Directions: Lines where the string "Learning" appears are to be copied from the entries below.

Saved data entries
= = = =

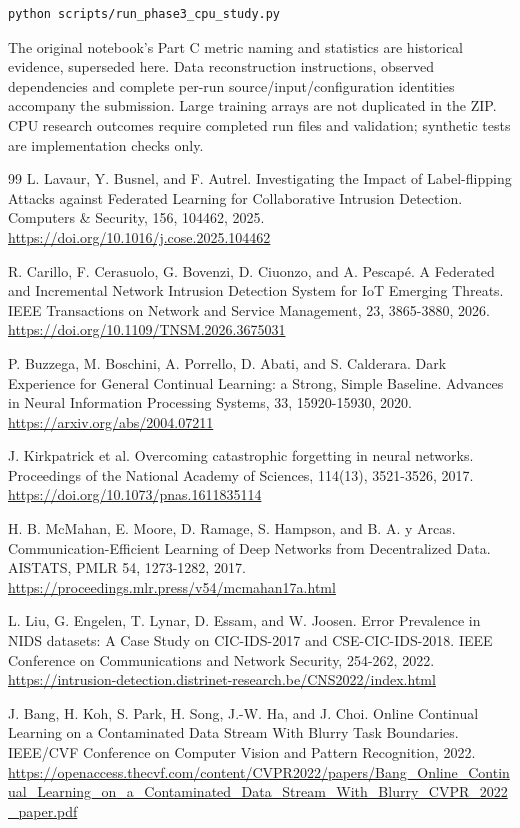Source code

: \documentclass[
  10pt,
  a4paper,
]{article}
\begin{document}
\begin{verbatim}
python scripts/run_phase3_cpu_study.py
\end{verbatim}

The original notebook's Part C metric naming and statistics are
historical evidence, superseded here. Data reconstruction instructions,
observed dependencies and complete per-run source/input/configuration
identities accompany the submission. Large training arrays are not
duplicated in the ZIP. CPU research outcomes require completed run files
and validation; synthetic tests are implementation checks only.

\begin{thebibliography}{99}
 L. Lavaur, Y. Busnel, and F. Autrel. Investigating the Impact of Label-flipping Attacks against Federated Learning for Collaborative Intrusion Detection. Computers \& Security, 156, 104462, 2025. \url{https://doi.org/10.1016/j.cose.2025.104462}

 R. Carillo, F. Cerasuolo, G. Bovenzi, D. Ciuonzo, and A. Pescapé. A Federated and Incremental Network Intrusion Detection System for IoT Emerging Threats. IEEE Transactions on Network and Service Management, 23, 3865-3880, 2026. \url{https://doi.org/10.1109/TNSM.2026.3675031}

 P. Buzzega, M. Boschini, A. Porrello, D. Abati, and S. Calderara. Dark Experience for General Continual Learning: a Strong, Simple Baseline. Advances in Neural Information Processing Systems, 33, 15920-15930, 2020. \url{https://arxiv.org/abs/2004.07211}

 J. Kirkpatrick et al. Overcoming catastrophic forgetting in neural networks. Proceedings of the National Academy of Sciences, 114(13), 3521-3526, 2017. \url{https://doi.org/10.1073/pnas.1611835114}

 H. B. McMahan, E. Moore, D. Ramage, S. Hampson, and B. A. y Arcas. Communication-Efficient Learning of Deep Networks from Decentralized Data. AISTATS, PMLR 54, 1273-1282, 2017. \url{https://proceedings.mlr.press/v54/mcmahan17a.html}

 L. Liu, G. Engelen, T. Lynar, D. Essam, and W. Joosen. Error Prevalence in NIDS datasets: A Case Study on CIC-IDS-2017 and CSE-CIC-IDS-2018. IEEE Conference on Communications and Network Security, 254-262, 2022. \url{https://intrusion-detection.distrinet-research.be/CNS2022/index.html}

 J. Bang, H. Koh, S. Park, H. Song, J.-W. Ha, and J. Choi. Online Continual Learning on a Contaminated Data Stream With Blurry Task Boundaries. IEEE/CVF Conference on Computer Vision and Pattern Recognition, 2022. \url{https://openaccess.thecvf.com/content/CVPR2022/papers/Bang_Online_Continual_Learning_on_a_Contaminated_Data_Stream_With_Blurry_CVPR_2022_paper.pdf}


\end{thebibliography}
\end{document}
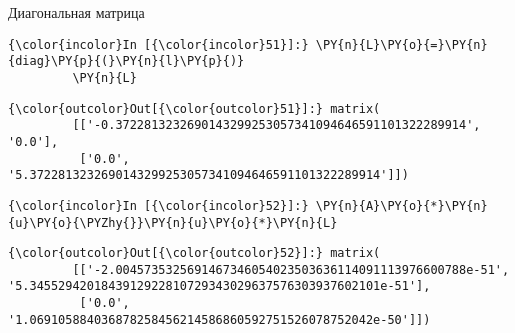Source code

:     Диагональная матрица

    \begin{Verbatim}[commandchars=\\\{\}]
{\color{incolor}In [{\color{incolor}51}]:} \PY{n}{L}\PY{o}{=}\PY{n}{diag}\PY{p}{(}\PY{n}{l}\PY{p}{)}
         \PY{n}{L}
\end{Verbatim}

            \begin{Verbatim}[commandchars=\\\{\}]
{\color{outcolor}Out[{\color{outcolor}51}]:} matrix(
         [['-0.3722813232690143299253057341094646591101322289914', '0.0'],
          ['0.0', '5.3722813232690143299253057341094646591101322289914']])
\end{Verbatim}
        
    \begin{Verbatim}[commandchars=\\\{\}]
{\color{incolor}In [{\color{incolor}52}]:} \PY{n}{A}\PY{o}{*}\PY{n}{u}\PY{o}{\PYZhy{}}\PY{n}{u}\PY{o}{*}\PY{n}{L}
\end{Verbatim}

            \begin{Verbatim}[commandchars=\\\{\}]
{\color{outcolor}Out[{\color{outcolor}52}]:} matrix(
         [['-2.0045735325691467346054023503636114091113976600788e-51', '5.3455294201843912922810729343029637576303937602101e-51'],
          ['0.0', '1.069105884036878258456214586860592751526078752042e-50']])
\end{Verbatim}
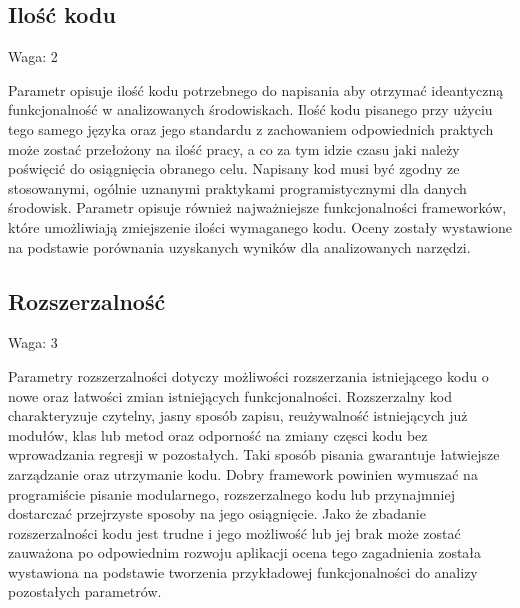 \documentclass[12pt]{report}
\begin{document}
    \subsection{Ilość kodu}
      \begin{description}
        \item Waga: 2
      \end{description}
      Parametr opisuje ilość kodu potrzebnego do napisania aby otrzymać ideantyczną funkcjonalność w analizowanych środowiskach.
      Ilość kodu pisanego przy użyciu tego samego języka oraz jego standardu z zachowaniem odpowiednich praktych może zostać przełożony na ilość pracy, a co za tym idzie czasu jaki należy poświęcić do osiągnięcia obranego celu.
      Napisany kod musi być zgodny ze stosowanymi, ogólnie uznanymi praktykami programistycznymi dla danych środowisk.
      Parametr opisuje również najważniejsze funkcjonalności frameworków, które umożliwiają zmiejszenie ilości wymaganego kodu.
      Oceny zostały wystawione na podstawie porównania uzyskanych wyników dla analizowanych narzędzi.

    \subsection{Rozszerzalność}
      \begin{description}
        \item Waga: 3
      \end{description}
      Parametry rozszerzalności dotyczy możliwości rozszerzania istniejącego kodu o nowe oraz łatwości zmian istniejących funkcjonalności.
      Rozszerzalny kod charakteryzuje czytelny, jasny sposób zapisu, reużywalność istniejących już modułów, klas lub metod oraz odporność na zmiany częsci kodu bez wprowadzania regresji w pozostałych.
      Taki sposób pisania gwarantuje łatwiejsze zarządzanie oraz utrzymanie kodu.
      Dobry framework powinien wymuszać na programiście pisanie modularnego, rozszerzalnego kodu lub przynajmniej dostarczać przejrzyste sposoby na jego osiągnięcie.
      Jako że zbadanie rozszerzalności kodu jest trudne i jego możliwość lub jej brak może zostać zauważona po odpowiednim rozwoju aplikacji ocena tego zagadnienia została wystawiona na podstawie tworzenia przykładowej funkcjonalności do analizy pozostałych parametrów.
\end{document}
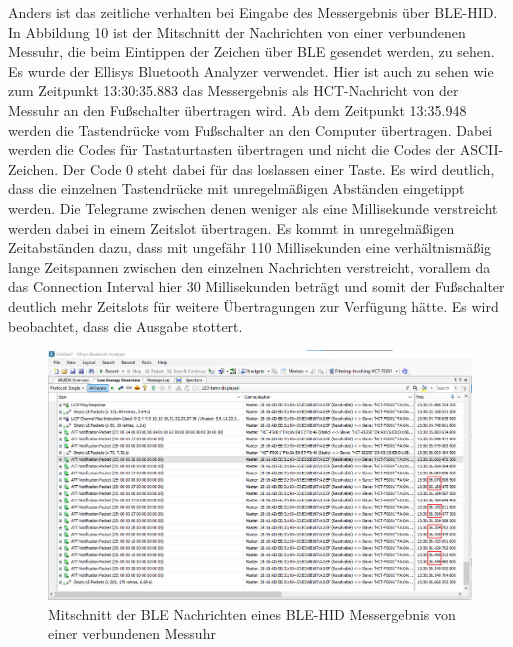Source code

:Anders ist das zeitliche verhalten bei Eingabe des Messergebnis über BLE-HID. In Abbildung 10 ist der Mitschnitt der Nachrichten von einer verbundenen Messuhr, die beim Eintippen der Zeichen über BLE gesendet werden, zu sehen. Es wurde der Ellisys Bluetooth Analyzer verwendet. Hier ist auch zu sehen wie zum Zeitpunkt 13:30:35.883 das Messergebnis als HCT-Nachricht von der Messuhr an den Fußschalter übertragen wird. Ab dem Zeitpunkt 13:35.948 werden die Tastendrücke vom Fußschalter an den Computer übertragen. Dabei werden die Codes für Tastaturtasten übertragen und nicht die Codes der ASCII-Zeichen. Der Code 0 steht dabei für das loslassen einer Taste. Es wird deutlich, dass die einzelnen Tastendrücke mit unregelmäßigen Abständen eingetippt werden. Die Telegrame zwischen denen weniger als eine Millisekunde verstreicht werden dabei in einem Zeitslot übertragen. Es kommt in unregelmäßigen Zeitabständen dazu, dass mit ungefähr 110 Millisekunden eine verhältnismäßig lange Zeitspannen zwischen den einzelnen Nachrichten verstreicht, vorallem da das Connection Interval hier 30 Millisekunden beträgt und somit der Fußschalter deutlich mehr Zeitslots für weitere Übertragungen zur Verfügung hätte. Es wird beobachtet, dass die Ausgabe stottert.
\begin{figure}[H] 
	\centering
	\includegraphics[width=\textwidth]{figures/BLEHID1device.png}
	\caption{Mitschnitt der BLE Nachrichten eines BLE-HID Messergebnis von einer verbundenen Messuhr}
\end{figure}

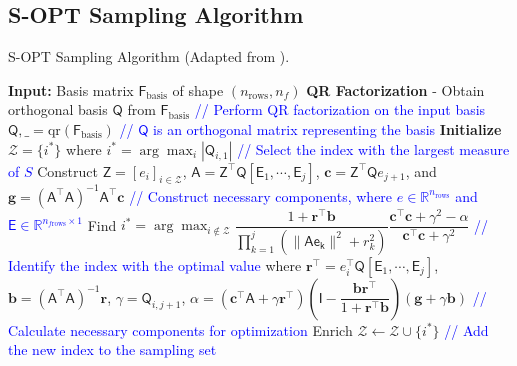 \documentclass[11pt]{article}
\begin{document}
            \subsection{S-OPT Sampling Algorithm}
            \begin{algorithm}[H]
                \caption{S-OPT Sampling Algorithm (Adapted from \cite{lauzon2024s-opt}).}
                \begin{algorithmic}[1]
                    \STATE \textbf{Input:} Basis matrix $\mathsf{F}_{\text{basis}}$ of shape $(n_{\text{rows}}, n_f)$
                    \STATE \textbf{QR Factorization} - Obtain orthogonal basis $\mathsf{Q}$ from $\mathsf{F}_{\text{basis}}$ \textcolor{blue}{// Perform QR factorization on the input basis}
                    \STATE $\mathsf{Q}, \_ = \text{qr}(\mathsf{F}_{\text{basis}})$ \textcolor{blue}{// $\mathsf{Q}$ is an orthogonal matrix representing the basis}
                    \STATE \textbf{Initialize} $\mathcal{Z} = \{i^*\}$ where $i^* = \arg\max_i |\mathsf{Q}_{i,1}|$ \textcolor{blue}{// Select the index with the largest measure of $S$}
                        \STATE Construct $\mathsf{Z} = [\mathit{e}_i]_{i \in \mathcal{Z}}$, $\mathsf{A} = \mathsf{Z}^\top \mathsf{Q} [\mathsf{E}_1, \cdots, \mathsf{E}_j]$, $\mathbf{c} = \mathsf{Z}^\top \mathsf{Q} \mathit{e}_{j+1}$, and $\mathbf{g} = (\mathsf{A}^\top \mathsf{A})^{-1} \mathsf{A}^\top \mathbf{c}$ \textcolor{blue}{// Construct necessary components, where $\mathit{e} \in \mathbb{R}^{n_{\text{rows}}}$ and $\mathsf{E} \in \mathbb{R}^{n_{f\text{rows}} \times 1}$}
                        \STATE Find $i^* = \arg\max_{i \notin \mathcal{Z}} \dfrac{1 + \mathbf{r}^\top \mathbf{b}}{\prod_{k=1}^{j} (\|\mathsf{Ae_k}\|^2 + r_k^2)} \dfrac{\mathbf{c}^\top \mathbf{c} + \gamma^2 - \alpha}{\mathbf{c}^\top \mathbf{c} + \gamma^2}$ \textcolor{blue}{// Identify the index with the optimal value}
                        \STATE where $\mathbf{r}^\top = \mathit{e}_i^\top \mathsf{Q} [\mathsf{E}_1, \cdots, \mathsf{E}_j]$, $\mathbf{b} = (\mathsf{A}^\top \mathsf{A})^{-1} \mathbf{r}$, $\gamma = \mathsf{Q}_{i,j+1}$, \newline$\alpha = (\mathbf{c}^\top \mathsf{A} + \gamma \mathbf{r}^\top) \left( \mathsf{I} - \dfrac{\mathbf{b} \mathbf{r}^\top}{1 + \mathbf{r}^\top \mathbf{b}} \right) (\mathbf{g} + \gamma \mathbf{b})$ \textcolor{blue}{// Calculate necessary components for optimization}
                        \STATE Enrich $\mathcal{Z} \leftarrow \mathcal{Z} \cup \{i^*\}$ \textcolor{blue}{// Add the new index to the sampling set}

\end{algorithmic}
\end{algorithm}
\end{document}
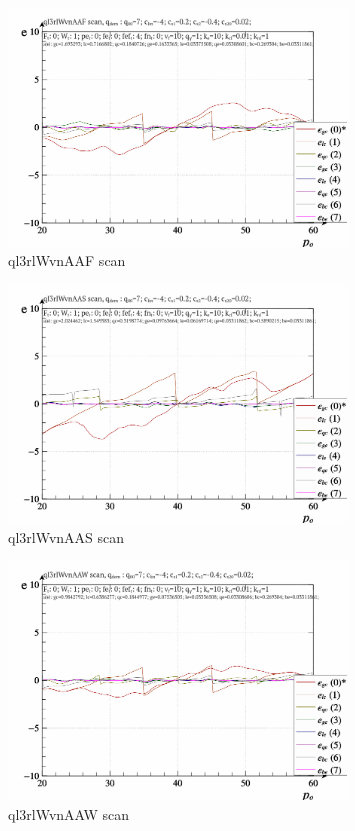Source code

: \documentclass[a4paper,10pt]{article}
\begin{document}
\begin{figure}[htb!]
  \centerline{
    \includegraphics[width=0.8\textwidth]{qls-p_p_e_ql3rlWvnAAF_scan.png}
  }
  \caption{ql3rlWvnAAF scan}
  \label{atu:f:ql3rlWvnAAF_scan}
\end{figure}

\begin{figure}[htb!]
  \centerline{
    \includegraphics[width=0.8\textwidth]{qls-p_p_e_ql3rlWvnAAS_scan.png}
  }
  \caption{ql3rlWvnAAS scan}
  \label{atu:f:ql3rlWvnAAS_scan}
\end{figure}

\begin{figure}[htb!]
  \centerline{
    \includegraphics[width=0.8\textwidth]{qls-p_p_e_ql3rlWvnAAW_scan.png}
  }
  \caption{ql3rlWvnAAW scan}
  \label{atu:f:ql3rlWvnAAW_scan}
\end{figure}
\end{document}
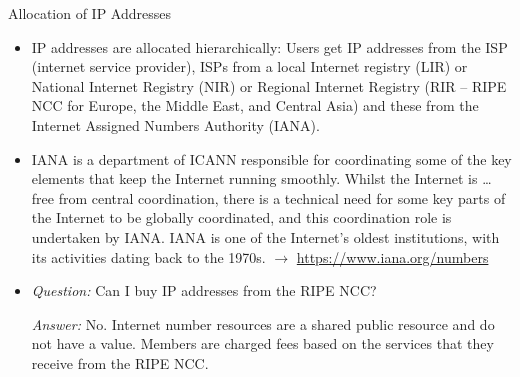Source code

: \documentclass{beamer}
\begin{document}
\begin{frame}{Allocation of IP Addresses}\small
\begin{itemize}
\item IP addresses are allocated hierarchically: Users get IP addresses from
  the ISP (internet service provider), ISPs from a local Internet registry
  (LIR) or National Internet Registry (NIR) or Regional Internet Registry (RIR
  -- RIPE NCC for Europe, the Middle East, and Central Asia) and these from
  the Internet Assigned Numbers Authority (IANA).
\item IANA is a department of ICANN responsible for coordinating some of the
  key elements that keep the Internet running smoothly. Whilst the Internet is
  … free from central coordination, there is a technical need for some key
  parts of the Internet to be globally coordinated, and this coordination role
  is undertaken by IANA. IANA is one of the Internet's oldest institutions,
  with its activities dating back to the 1970s. $\to$
  \url{https://www.iana.org/numbers}
\item \emph{Question:} Can I buy IP addresses from the RIPE NCC? 

  \emph{Answer:} No. Internet number resources are a shared public resource
  and do not have a value. Members are charged fees based on the services that
  they receive from the RIPE NCC.
\end{itemize}
\end{frame}
\end{document}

= = = =

Output of the task:
 L. Lavaur, Y. Busnel, and F. Autrel. Investigating the Impact of Label-flipping Attacks against Federated Learning for Collaborative Intrusion Detection. Computers \& Security, 156, 104462, 2025. \url{https://doi.org/10.1016/j.cose.2025.104462}
 P. Buzzega, M. Boschini, A. Porrello, D. Abati, and S. Calderara. Dark Experience for General Continual Learning: a Strong, Simple Baseline. Advances in Neural Information Processing Systems, 33, 15920-15930, 2020. \url{https://arxiv.org/abs/2004.07211}
 H. B. McMahan, E. Moore, D. Ramage, S. Hampson, and B. A. y Arcas. Communication-Efficient Learning of Deep Networks from Decentralized Data. AISTATS, PMLR 54, 1273-1282, 2017. \url{https://proceedings.mlr.press/v54/mcmahan17a.html}
 J. Bang, H. Koh, S. Park, H. Song, J.-W. Ha, and J. Choi. Online Continual Learning on a Contaminated Data Stream With Blurry Task Boundaries. IEEE/CVF Conference on Computer Vision and Pattern Recognition, 2022. \url{https://openaccess.thecvf.com/content/CVPR2022/papers/Bang_Online_Continual_Learning_on_a_Contaminated_Data_Stream_With_Blurry_CVPR_2022_paper.pdf}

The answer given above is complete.